Collected data:
::::

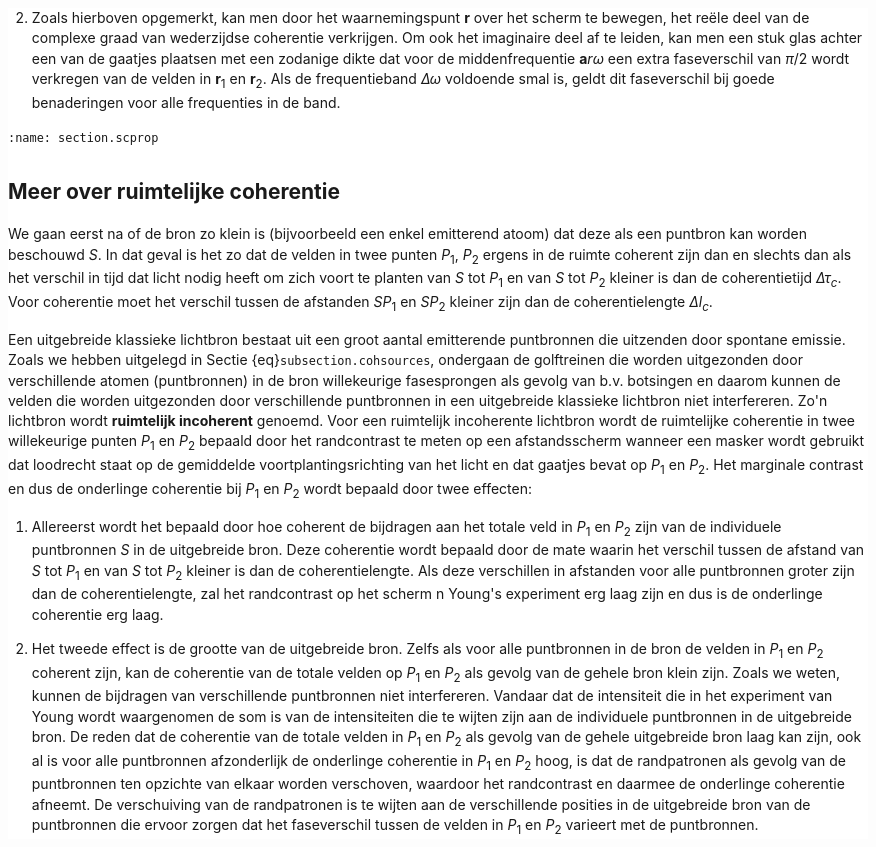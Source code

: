 
2. Zoals hierboven opgemerkt, kan men door het waarnemingspunt $\mathbf{r}$ over het scherm te bewegen, het reële deel van de complexe graad van wederzijdse coherentie verkrijgen. Om ook het imaginaire deel af te leiden, kan men een stuk glas achter een van de gaatjes plaatsen met een zodanige dikte dat voor de middenfrequentie $\mathbf{a}r{\omega}$ een extra faseverschil van $\pi/2$ wordt verkregen van de velden in $\mathbf{r}_1$ en $\mathbf{r}_2$. Als de frequentieband $\Delta \omega$ voldoende smal is, geldt dit faseverschil bij goede benaderingen voor alle frequenties in de band.

```{index} Meer over ruimtelijke coherentie
:name: section.scprop
```
## Meer over ruimtelijke coherentie


We gaan eerst na of de bron zo klein is (bijvoorbeeld een enkel emitterend atoom) dat deze als een puntbron kan worden beschouwd
$S$.
In dat geval is het zo dat de velden in twee punten $P_1$, $P_2$
ergens in de ruimte coherent zijn dan en slechts dan als het verschil in tijd dat licht nodig heeft om zich voort te planten van $S$ tot $P_1$ en van $S$ tot $P_2$ kleiner is dan de coherentietijd $\Delta\tau_c$. Voor coherentie moet het verschil tussen de afstanden $SP_1$ en $SP_2$ kleiner zijn dan de coherentielengte $\Delta l_c$.

Een uitgebreide klassieke lichtbron bestaat uit een groot aantal emitterende puntbronnen die uitzenden door spontane emissie.
Zoals we hebben uitgelegd in Sectie {eq}`subsection.cohsources`, ondergaan de golftreinen die worden uitgezonden door verschillende atomen (puntbronnen) in de bron willekeurige fasesprongen als gevolg van b.v. botsingen en daarom kunnen de velden die worden uitgezonden door verschillende puntbronnen in een uitgebreide klassieke lichtbron niet interfereren. Zo'n lichtbron wordt **ruimtelijk incoherent** genoemd. Voor een ruimtelijk incoherente lichtbron wordt de
ruimtelijke coherentie in twee willekeurige punten $P_1$ en $P_2$ bepaald door het randcontrast te meten op een afstandsscherm wanneer een masker wordt gebruikt dat loodrecht staat op de gemiddelde voortplantingsrichting van het licht en dat gaatjes bevat op $P_1$ en $P_2$. Het marginale contrast en dus de onderlinge coherentie bij $P_1$ en $P_2$ wordt bepaald door twee effecten:


1. Allereerst wordt het bepaald door hoe coherent de bijdragen aan het totale veld in $P_1$ en $P_2$ zijn van de individuele puntbronnen $S$ in de uitgebreide bron. Deze coherentie wordt bepaald door de mate waarin het verschil tussen de afstand van $S$ tot $P_1$ en van $S$ tot $P_2$ kleiner is dan de coherentielengte. Als deze verschillen in afstanden voor alle puntbronnen groter zijn dan de coherentielengte, zal het randcontrast op het scherm n Young's experiment erg laag zijn en dus is de onderlinge coherentie erg laag.


2. Het tweede effect is de grootte van de uitgebreide bron. Zelfs als voor alle puntbronnen in de bron de velden in $P_1$ en $P_2$ coherent zijn, kan de coherentie van de totale velden op $P_1$ en $P_2$ als gevolg van de gehele bron klein zijn. Zoals we weten, kunnen de bijdragen van verschillende puntbronnen niet interfereren. Vandaar dat de intensiteit die in het experiment van Young wordt waargenomen de som is van de intensiteiten die te wijten zijn aan de individuele puntbronnen in de uitgebreide bron. De reden dat de coherentie van de totale velden in $P_1$ en $P_2$ als gevolg van de gehele uitgebreide bron laag kan zijn, ook al is voor alle puntbronnen afzonderlijk de onderlinge coherentie in $P_1$ en $P_2$ hoog, is dat de randpatronen als gevolg van de puntbronnen ten opzichte van elkaar worden verschoven, waardoor het randcontrast en daarmee de onderlinge coherentie afneemt. De verschuiving van de randpatronen is te wijten aan de verschillende posities in de uitgebreide bron van de puntbronnen die ervoor zorgen dat het faseverschil tussen de velden in $P_1$ en $P_2$ varieert met de puntbronnen.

::::

> EXERCISE REQUIREMENTS
The records above are to be reproduced exactly; the pictures are to be left out.

> THE COMPLETED TASK
Source code

: 
2. Zoals hierboven opgemerkt, kan men door het waarnemingspunt $\mathbf{r}$ over het scherm te bewegen, het reële deel van de complexe graad van wederzijdse coherentie verkrijgen. Om ook het imaginaire deel af te leiden, kan men een stuk glas achter een van de gaatjes plaatsen met een zodanige dikte dat voor de middenfrequentie $\mathbf{a}r{\omega}$ een extra faseverschil van $\pi/2$ wordt verkregen van de velden in $\mathbf{r}_1$ en $\mathbf{r}_2$. Als de frequentieband $\Delta \omega$ voldoende smal is, geldt dit faseverschil bij goede benaderingen voor alle frequenties in de band.

```{index} Meer over ruimtelijke coherentie
:name: section.scprop
```
## Meer over ruimtelijke coherentie


We gaan eerst na of de bron zo klein is (bijvoorbeeld een enkel emitterend atoom) dat deze als een puntbron kan worden beschouwd
$S$.
In dat geval is het zo dat de velden in twee punten $P_1$, $P_2$
ergens in de ruimte coherent zijn dan en slechts dan als het verschil in tijd dat licht nodig heeft om zich voort te planten van $S$ tot $P_1$ en van $S$ tot $P_2$ kleiner is dan de coherentietijd $\Delta\tau_c$. Voor coherentie moet het verschil tussen de afstanden $SP_1$ en $SP_2$ kleiner zijn dan de coherentielengte $\Delta l_c$.

Een uitgebreide klassieke lichtbron bestaat uit een groot aantal emitterende puntbronnen die uitzenden door spontane emissie.
Zoals we hebben uitgelegd in Sectie {eq}`subsection.cohsources`, ondergaan de golftreinen die worden uitgezonden door verschillende atomen (puntbronnen) in de bron willekeurige fasesprongen als gevolg van b.v. botsingen en daarom kunnen de velden die worden uitgezonden door verschillende puntbronnen in een uitgebreide klassieke lichtbron niet interfereren. Zo'n lichtbron wordt **ruimtelijk incoherent** genoemd. Voor een ruimtelijk incoherente lichtbron wordt de
ruimtelijke coherentie in twee willekeurige punten $P_1$ en $P_2$ bepaald door het randcontrast te meten op een afstandsscherm wanneer een masker wordt gebruikt dat loodrecht staat op de gemiddelde voortplantingsrichting van het licht en dat gaatjes bevat op $P_1$ en $P_2$. Het marginale contrast en dus de onderlinge coherentie bij $P_1$ en $P_2$ wordt bepaald door twee effecten:


1. Allereerst wordt het bepaald door hoe coherent de bijdragen aan het totale veld in $P_1$ en $P_2$ zijn van de individuele puntbronnen $S$ in de uitgebreide bron. Deze coherentie wordt bepaald door de mate waarin het verschil tussen de afstand van $S$ tot $P_1$ en van $S$ tot $P_2$ kleiner is dan de coherentielengte. Als deze verschillen in afstanden voor alle puntbronnen groter zijn dan de coherentielengte, zal het randcontrast op het scherm n Young's experiment erg laag zijn en dus is de onderlinge coherentie erg laag.


2. Het tweede effect is de grootte van de uitgebreide bron. Zelfs als voor alle puntbronnen in de bron de velden in $P_1$ en $P_2$ coherent zijn, kan de coherentie van de totale velden op $P_1$ en $P_2$ als gevolg van de gehele bron klein zijn. Zoals we weten, kunnen de bijdragen van verschillende puntbronnen niet interfereren. Vandaar dat de intensiteit die in het experiment van Young wordt waargenomen de som is van de intensiteiten die te wijten zijn aan de individuele puntbronnen in de uitgebreide bron. De reden dat de coherentie van de totale velden in $P_1$ en $P_2$ als gevolg van de gehele uitgebreide bron laag kan zijn, ook al is voor alle puntbronnen afzonderlijk de onderlinge coherentie in $P_1$ en $P_2$ hoog, is dat de randpatronen als gevolg van de puntbronnen ten opzichte van elkaar worden verschoven, waardoor het randcontrast en daarmee de onderlinge coherentie afneemt. De verschuiving van de randpatronen is te wijten aan de verschillende posities in de uitgebreide bron van de puntbronnen die ervoor zorgen dat het faseverschil tussen de velden in $P_1$ en $P_2$ varieert met de puntbronnen.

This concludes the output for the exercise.